Mary, Mother of God

Source: FSSPX News

In a panegyric to Wisdom, which the Church applies to the Blessed Virgin, sacred scripture has her say, “He that hearkeneth to me, shall not be confounded: and they that work by me, shall not sin. They that explain me shall have life everlasting,” Ecclesiasticus 24:30-31.

It is to this invitation that the following lines seek to respond, together with subsequent writings on the same subject: to explain the Virgin Mary, by meditating on all the facets of her mystery. Or, to put it another way, to create a type of catechism on the Blessed Virgin, to which we can give the name of Mariology, according to the accepted term.

In every beginning, it is necessary to try to determine the center, the explanatory principle from which everything else must radiate. In the matter before us, this principle is not difficult to discover: it is the divine motherhood.

But before plunging into this supernatural mystery, and by way of a preamble, it would be good to consider human maternity. Because God has, so to speak, exploited all human resources to bring them to perfection when, to become man, He consented to become human.

Human generation is the realization in the order of created being of what is higher and more mysterious in the very order of the divine life. Before being born of a woman according to human nature, the Word was born of the Father according to divine nature.

Human generation consists of two aspects, naturally inseparable: the union of two complementary beings in one single generative act, and this generative act itself. To beget is to give one’s own nature to one other than oneself.

The characteristic of generation is to create, from within yourself, a new individual of the same species. Generation is only achieved at the moment when there is an other, proceeding from the first. What is characteristic of generation, is that the effect proceeds from its cause, it comes from it.

This idea of procession is so essential that it is found even in God. So, to be born of another, to proceed from him, is a profound mystery, susceptible to being realized in an infinite manner, perfect and pure. In the divine generation, we find neither dependency, nor matter, nor division of nature, but communication from one unique and same nature to one other person.

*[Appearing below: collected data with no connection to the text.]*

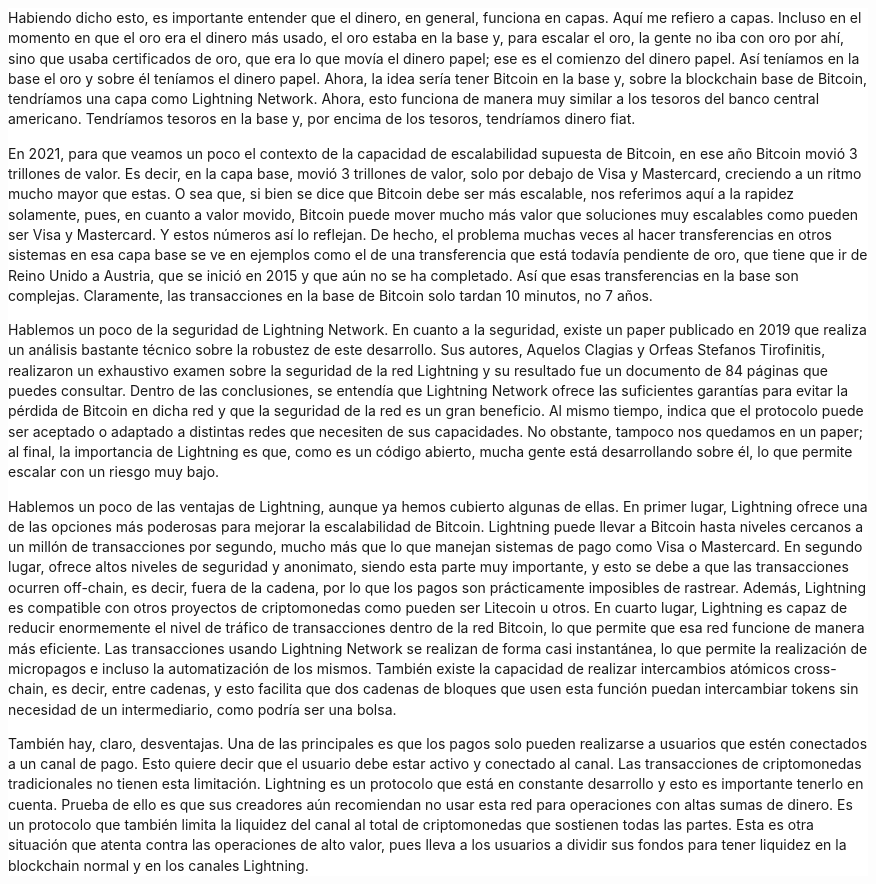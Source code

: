 Habiendo dicho esto, es importante entender que el dinero, en general, funciona en capas. Aquí me refiero a capas. Incluso en el momento en que el oro era el dinero más usado, el oro estaba en la base y, para escalar el oro, la gente no iba con oro por ahí, sino que usaba certificados de oro, que era lo que movía el dinero papel; ese es el comienzo del dinero papel. Así teníamos en la base el oro y sobre él teníamos el dinero papel. Ahora, la idea sería tener Bitcoin en la base y, sobre la blockchain base de Bitcoin, tendríamos una capa como Lightning Network. Ahora, esto funciona de manera muy similar a los tesoros del banco central americano. Tendríamos tesoros en la base y, por encima de los tesoros, tendríamos dinero fiat.

En 2021, para que veamos un poco el contexto de la capacidad de escalabilidad supuesta de Bitcoin, en ese año Bitcoin movió 3 trillones de valor. Es decir, en la capa base, movió 3 trillones de valor, solo por debajo de Visa y Mastercard, creciendo a un ritmo mucho mayor que estas. O sea que, si bien se dice que Bitcoin debe ser más escalable, nos referimos aquí a la rapidez solamente, pues, en cuanto a valor movido, Bitcoin puede mover mucho más valor que soluciones muy escalables como pueden ser Visa y Mastercard. Y estos números así lo reflejan. De hecho, el problema muchas veces al hacer transferencias en otros sistemas en esa capa base se ve en ejemplos como el de una transferencia que está todavía pendiente de oro, que tiene que ir de Reino Unido a Austria, que se inició en 2015 y que aún no se ha completado. Así que esas transferencias en la base son complejas. Claramente, las transacciones en la base de Bitcoin solo tardan 10 minutos, no 7 años.

Hablemos un poco de la seguridad de Lightning Network. En cuanto a la seguridad, existe un paper publicado en 2019 que realiza un análisis bastante técnico sobre la robustez de este desarrollo. Sus autores, Aquelos Clagias y Orfeas Stefanos Tirofinitis, realizaron un exhaustivo examen sobre la seguridad de la red Lightning y su resultado fue un documento de 84 páginas que puedes consultar. Dentro de las conclusiones, se entendía que Lightning Network ofrece las suficientes garantías para evitar la pérdida de Bitcoin en dicha red y que la seguridad de la red es un gran beneficio. Al mismo tiempo, indica que el protocolo puede ser aceptado o adaptado a distintas redes que necesiten de sus capacidades. No obstante, tampoco nos quedamos en un paper; al final, la importancia de Lightning es que, como es un código abierto, mucha gente está desarrollando sobre él, lo que permite escalar con un riesgo muy bajo.

Hablemos un poco de las ventajas de Lightning, aunque ya hemos cubierto algunas de ellas. En primer lugar, Lightning ofrece una de las opciones más poderosas para mejorar la escalabilidad de Bitcoin. Lightning puede llevar a Bitcoin hasta niveles cercanos a un millón de transacciones por segundo, mucho más que lo que manejan sistemas de pago como Visa o Mastercard. En segundo lugar, ofrece altos niveles de seguridad y anonimato, siendo esta parte muy importante, y esto se debe a que las transacciones ocurren off-chain, es decir, fuera de la cadena, por lo que los pagos son prácticamente imposibles de rastrear. Además, Lightning es compatible con otros proyectos de criptomonedas como pueden ser Litecoin u otros. En cuarto lugar, Lightning es capaz de reducir enormemente el nivel de tráfico de transacciones dentro de la red Bitcoin, lo que permite que esa red funcione de manera más eficiente. Las transacciones usando Lightning Network se realizan de forma casi instantánea, lo que permite la realización de micropagos e incluso la automatización de los mismos. También existe la capacidad de realizar intercambios atómicos cross-chain, es decir, entre cadenas, y esto facilita que dos cadenas de bloques que usen esta función puedan intercambiar tokens sin necesidad de un intermediario, como podría ser una bolsa.

También hay, claro, desventajas. Una de las principales es que los pagos solo pueden realizarse a usuarios que estén conectados a un canal de pago. Esto quiere decir que el usuario debe estar activo y conectado al canal. Las transacciones de criptomonedas tradicionales no tienen esta limitación. Lightning es un protocolo que está en constante desarrollo y esto es importante tenerlo en cuenta. Prueba de ello es que sus creadores aún recomiendan no usar esta red para operaciones con altas sumas de dinero. Es un protocolo que también limita la liquidez del canal al total de criptomonedas que sostienen todas las partes. Esta es otra situación que atenta contra las operaciones de alto valor, pues lleva a los usuarios a dividir sus fondos para tener liquidez en la blockchain normal y en los canales Lightning.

In human nature, the father and the mother form only one single principle of the new being who proceeds from them. But afterwards, the mother continues to act alone in the prolonging of this shared generative action.

The slowness, the continuity, the interdependence that is created between mother and child, gives a crucial importance to this prolongation. The mother, much more than the father, is structured for the child. Birth is truly wrenching, because the gestation has created a vital union, even on the physical plane.

But human nature is not purely material; it is also and essentially spiritual. Of course, the body conceived by the parents is material, but it calls for a human soul which requires the intervention of the Creator who is here as a matter of course. So, those immediately responsible for the new being are his parents.

It follows from this that human generation has a person as its principle and results in a person. This principle is of great importance in Mariology, because it establishes a very special relationship between the Virgin Mary and her Divine Son, who can, for this reason, be called Mother of God.